- **What you are asked to do**
Look below for the line that contains "Slug: buildout-and-buildbot-example" and the line that contains "## Gidis tarihi: 30.09.2022", then restate both of them and every line in between, exactly. No picture goes in the copy.

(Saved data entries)
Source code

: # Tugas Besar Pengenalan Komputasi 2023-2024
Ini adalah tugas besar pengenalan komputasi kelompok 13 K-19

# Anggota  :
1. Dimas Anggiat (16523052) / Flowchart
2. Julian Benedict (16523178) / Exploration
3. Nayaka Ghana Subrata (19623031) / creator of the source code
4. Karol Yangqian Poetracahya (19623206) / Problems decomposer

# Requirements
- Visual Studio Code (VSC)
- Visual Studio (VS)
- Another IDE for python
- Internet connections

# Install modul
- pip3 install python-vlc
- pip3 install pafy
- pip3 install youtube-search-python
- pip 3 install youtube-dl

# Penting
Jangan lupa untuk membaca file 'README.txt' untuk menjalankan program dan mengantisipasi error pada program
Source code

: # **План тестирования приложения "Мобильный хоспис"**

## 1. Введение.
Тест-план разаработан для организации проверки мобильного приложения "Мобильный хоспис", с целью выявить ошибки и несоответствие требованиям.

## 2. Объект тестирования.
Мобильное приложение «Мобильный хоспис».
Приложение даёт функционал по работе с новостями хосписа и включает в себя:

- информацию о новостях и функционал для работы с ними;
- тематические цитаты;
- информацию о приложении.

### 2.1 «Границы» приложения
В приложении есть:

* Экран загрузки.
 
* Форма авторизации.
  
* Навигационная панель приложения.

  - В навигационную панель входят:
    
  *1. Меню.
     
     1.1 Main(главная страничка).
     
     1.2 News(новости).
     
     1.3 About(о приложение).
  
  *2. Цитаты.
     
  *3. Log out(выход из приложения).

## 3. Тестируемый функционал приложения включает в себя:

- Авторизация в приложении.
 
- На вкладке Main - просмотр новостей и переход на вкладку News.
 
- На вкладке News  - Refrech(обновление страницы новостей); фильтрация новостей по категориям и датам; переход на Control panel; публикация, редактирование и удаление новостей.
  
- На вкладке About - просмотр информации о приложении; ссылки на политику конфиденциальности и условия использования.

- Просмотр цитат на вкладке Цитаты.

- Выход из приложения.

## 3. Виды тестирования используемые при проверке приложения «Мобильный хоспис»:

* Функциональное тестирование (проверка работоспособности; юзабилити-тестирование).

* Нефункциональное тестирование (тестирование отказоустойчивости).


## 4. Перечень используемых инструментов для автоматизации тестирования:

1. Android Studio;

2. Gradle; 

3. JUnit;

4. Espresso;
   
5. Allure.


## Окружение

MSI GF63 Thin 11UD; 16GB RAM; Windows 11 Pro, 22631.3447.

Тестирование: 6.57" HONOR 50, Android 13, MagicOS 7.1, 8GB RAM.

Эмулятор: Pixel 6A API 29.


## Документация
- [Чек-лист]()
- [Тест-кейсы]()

...

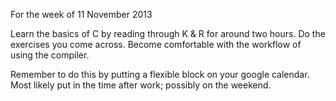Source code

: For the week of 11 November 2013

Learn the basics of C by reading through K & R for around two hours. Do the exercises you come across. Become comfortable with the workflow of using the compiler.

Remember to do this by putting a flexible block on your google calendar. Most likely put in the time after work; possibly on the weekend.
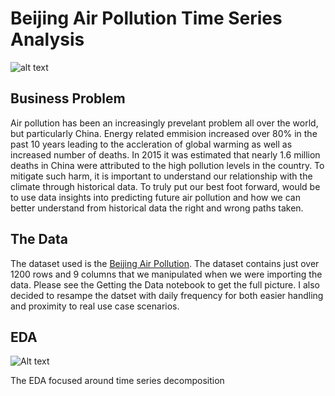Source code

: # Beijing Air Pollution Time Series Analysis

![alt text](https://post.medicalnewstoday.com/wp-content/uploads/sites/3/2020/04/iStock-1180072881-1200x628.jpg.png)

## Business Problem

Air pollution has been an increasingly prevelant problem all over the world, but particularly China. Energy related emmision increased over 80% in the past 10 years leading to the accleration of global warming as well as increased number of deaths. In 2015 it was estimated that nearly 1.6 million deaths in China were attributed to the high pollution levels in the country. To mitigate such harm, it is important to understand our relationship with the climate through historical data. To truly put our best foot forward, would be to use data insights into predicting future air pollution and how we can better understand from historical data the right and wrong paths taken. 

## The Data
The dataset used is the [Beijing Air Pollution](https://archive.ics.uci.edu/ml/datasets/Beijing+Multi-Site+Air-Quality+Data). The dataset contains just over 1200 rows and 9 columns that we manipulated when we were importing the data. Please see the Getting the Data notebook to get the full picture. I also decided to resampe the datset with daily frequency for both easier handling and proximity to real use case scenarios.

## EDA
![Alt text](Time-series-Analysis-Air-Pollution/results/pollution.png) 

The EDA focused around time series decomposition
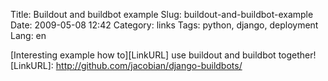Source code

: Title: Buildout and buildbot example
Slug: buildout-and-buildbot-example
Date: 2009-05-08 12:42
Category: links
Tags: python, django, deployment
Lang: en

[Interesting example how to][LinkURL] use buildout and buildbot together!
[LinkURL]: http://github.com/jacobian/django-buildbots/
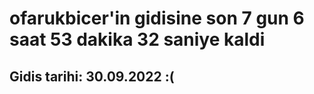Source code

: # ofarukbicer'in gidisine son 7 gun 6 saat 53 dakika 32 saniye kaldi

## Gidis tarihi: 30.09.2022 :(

- **Task response**
Slug: buildout-and-buildbot-example
Date: 2009-05-08 12:42
Category: links
Tags: python, django, deployment
Lang: en

[Interesting example how to][LinkURL] use buildout and buildbot together!
[LinkURL]: http://github.com/jacobian/django-buildbots/
Source code

: # ofarukbicer'in gidisine son 7 gun 6 saat 53 dakika 32 saniye kaldi

## Gidis tarihi: 30.09.2022 :(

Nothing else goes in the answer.